- _Assigned task_
In the lines below, count those containing the word "permanent" and give the number alone.

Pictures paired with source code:
■ ■ ■ ■ ■ ■ ■
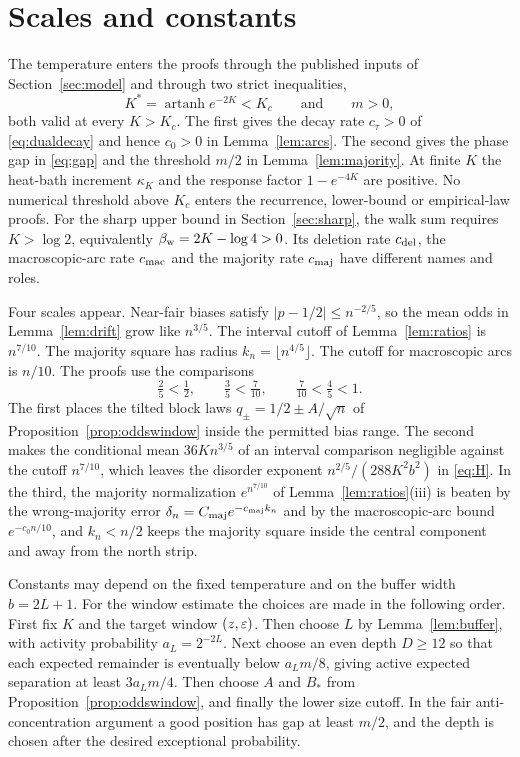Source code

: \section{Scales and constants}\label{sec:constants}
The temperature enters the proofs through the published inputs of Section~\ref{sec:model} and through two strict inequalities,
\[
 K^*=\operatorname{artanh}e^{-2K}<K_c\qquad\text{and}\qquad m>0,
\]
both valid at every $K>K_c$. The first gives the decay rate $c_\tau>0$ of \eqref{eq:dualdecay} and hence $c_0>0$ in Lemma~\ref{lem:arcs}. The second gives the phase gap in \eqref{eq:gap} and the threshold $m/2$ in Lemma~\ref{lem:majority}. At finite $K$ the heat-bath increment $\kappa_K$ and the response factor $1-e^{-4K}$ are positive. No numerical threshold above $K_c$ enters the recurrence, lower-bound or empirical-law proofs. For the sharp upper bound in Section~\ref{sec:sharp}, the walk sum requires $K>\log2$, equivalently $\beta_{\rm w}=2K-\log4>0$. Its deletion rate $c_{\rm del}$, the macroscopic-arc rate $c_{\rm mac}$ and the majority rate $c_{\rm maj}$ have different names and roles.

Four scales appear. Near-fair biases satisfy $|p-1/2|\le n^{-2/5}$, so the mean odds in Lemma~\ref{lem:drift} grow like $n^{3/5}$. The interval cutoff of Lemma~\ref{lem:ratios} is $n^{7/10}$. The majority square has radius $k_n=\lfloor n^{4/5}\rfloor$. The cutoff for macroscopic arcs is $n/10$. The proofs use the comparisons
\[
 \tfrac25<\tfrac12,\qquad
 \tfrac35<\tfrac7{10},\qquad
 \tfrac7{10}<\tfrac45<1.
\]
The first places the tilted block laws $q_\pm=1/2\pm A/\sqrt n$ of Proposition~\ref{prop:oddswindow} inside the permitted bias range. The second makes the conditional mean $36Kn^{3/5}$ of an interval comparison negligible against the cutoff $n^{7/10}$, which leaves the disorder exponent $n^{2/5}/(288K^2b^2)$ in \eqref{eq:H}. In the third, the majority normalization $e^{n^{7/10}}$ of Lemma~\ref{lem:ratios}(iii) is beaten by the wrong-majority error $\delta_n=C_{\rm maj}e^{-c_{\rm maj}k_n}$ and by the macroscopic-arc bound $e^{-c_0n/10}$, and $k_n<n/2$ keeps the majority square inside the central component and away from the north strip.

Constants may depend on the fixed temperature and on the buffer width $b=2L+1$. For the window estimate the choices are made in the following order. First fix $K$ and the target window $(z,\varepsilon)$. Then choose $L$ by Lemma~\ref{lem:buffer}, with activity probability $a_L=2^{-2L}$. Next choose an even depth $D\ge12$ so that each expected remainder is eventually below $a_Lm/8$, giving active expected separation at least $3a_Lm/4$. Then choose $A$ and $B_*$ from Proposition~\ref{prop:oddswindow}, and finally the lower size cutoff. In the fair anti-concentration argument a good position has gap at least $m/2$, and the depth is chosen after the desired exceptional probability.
■ ■ ■ ■ ■ ■ ■
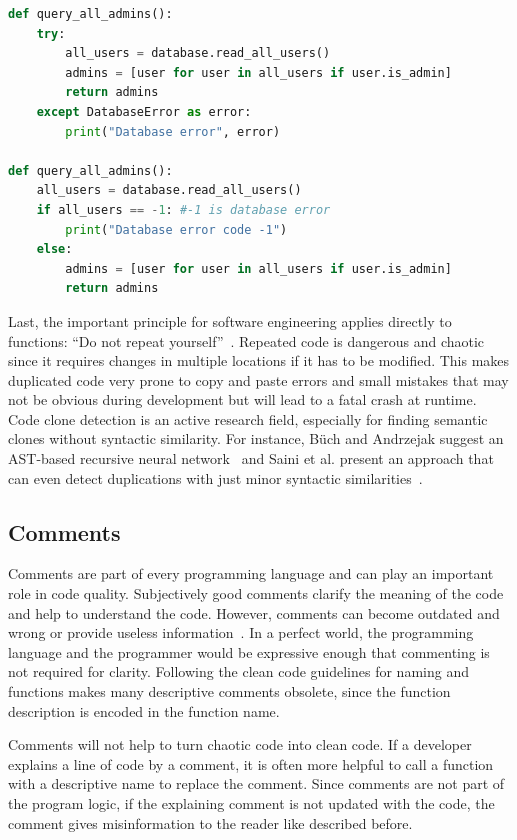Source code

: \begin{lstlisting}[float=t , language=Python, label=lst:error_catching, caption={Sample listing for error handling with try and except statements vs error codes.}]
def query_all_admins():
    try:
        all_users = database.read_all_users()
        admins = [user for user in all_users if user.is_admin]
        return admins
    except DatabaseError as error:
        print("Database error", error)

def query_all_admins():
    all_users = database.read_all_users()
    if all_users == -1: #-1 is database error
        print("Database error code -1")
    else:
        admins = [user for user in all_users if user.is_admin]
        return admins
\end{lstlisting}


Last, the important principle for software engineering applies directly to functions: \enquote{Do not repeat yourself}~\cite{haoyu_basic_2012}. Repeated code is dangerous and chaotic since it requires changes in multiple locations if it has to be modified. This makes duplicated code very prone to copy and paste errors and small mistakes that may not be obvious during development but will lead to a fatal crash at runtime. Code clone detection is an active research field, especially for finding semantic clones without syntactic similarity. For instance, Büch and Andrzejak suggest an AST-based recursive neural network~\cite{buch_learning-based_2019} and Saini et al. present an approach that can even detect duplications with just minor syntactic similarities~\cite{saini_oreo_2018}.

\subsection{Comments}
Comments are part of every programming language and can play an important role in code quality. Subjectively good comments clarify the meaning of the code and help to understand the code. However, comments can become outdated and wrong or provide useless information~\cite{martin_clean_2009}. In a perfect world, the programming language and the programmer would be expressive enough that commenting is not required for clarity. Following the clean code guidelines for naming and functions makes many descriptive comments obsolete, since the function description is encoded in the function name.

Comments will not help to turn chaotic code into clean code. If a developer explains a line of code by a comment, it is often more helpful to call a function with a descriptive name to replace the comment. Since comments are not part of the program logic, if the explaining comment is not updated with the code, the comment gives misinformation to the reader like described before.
■ ■ ■ ■ ■ ■ ■
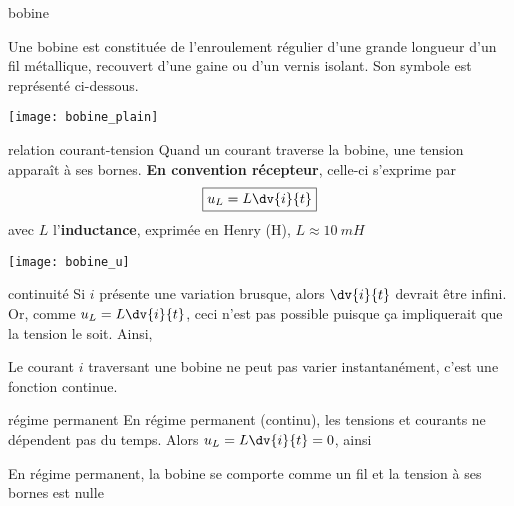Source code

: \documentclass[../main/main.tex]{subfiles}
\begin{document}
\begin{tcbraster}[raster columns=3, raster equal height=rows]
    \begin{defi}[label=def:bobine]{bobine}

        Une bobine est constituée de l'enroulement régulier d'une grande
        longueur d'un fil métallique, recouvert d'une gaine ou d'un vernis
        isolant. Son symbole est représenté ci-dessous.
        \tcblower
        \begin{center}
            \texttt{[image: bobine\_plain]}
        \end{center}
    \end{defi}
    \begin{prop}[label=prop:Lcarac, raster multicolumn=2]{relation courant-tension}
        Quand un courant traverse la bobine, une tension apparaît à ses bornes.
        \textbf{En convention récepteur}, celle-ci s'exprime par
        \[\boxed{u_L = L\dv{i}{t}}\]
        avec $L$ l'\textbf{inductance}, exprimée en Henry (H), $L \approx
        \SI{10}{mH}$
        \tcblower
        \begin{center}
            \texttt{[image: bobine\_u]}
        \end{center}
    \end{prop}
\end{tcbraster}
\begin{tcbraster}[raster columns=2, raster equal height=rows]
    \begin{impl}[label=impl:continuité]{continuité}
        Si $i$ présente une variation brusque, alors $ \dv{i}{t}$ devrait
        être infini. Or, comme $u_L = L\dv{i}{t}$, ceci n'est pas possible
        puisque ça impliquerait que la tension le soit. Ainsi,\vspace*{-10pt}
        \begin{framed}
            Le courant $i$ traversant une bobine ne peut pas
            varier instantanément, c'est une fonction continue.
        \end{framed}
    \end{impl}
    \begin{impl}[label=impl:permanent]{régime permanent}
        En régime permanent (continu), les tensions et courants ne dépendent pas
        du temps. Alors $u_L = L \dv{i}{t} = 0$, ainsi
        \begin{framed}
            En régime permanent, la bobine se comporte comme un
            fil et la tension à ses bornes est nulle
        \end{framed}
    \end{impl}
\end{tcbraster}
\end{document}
■ ■ ■ ■ ■ ■ ■
- _Answer space_
3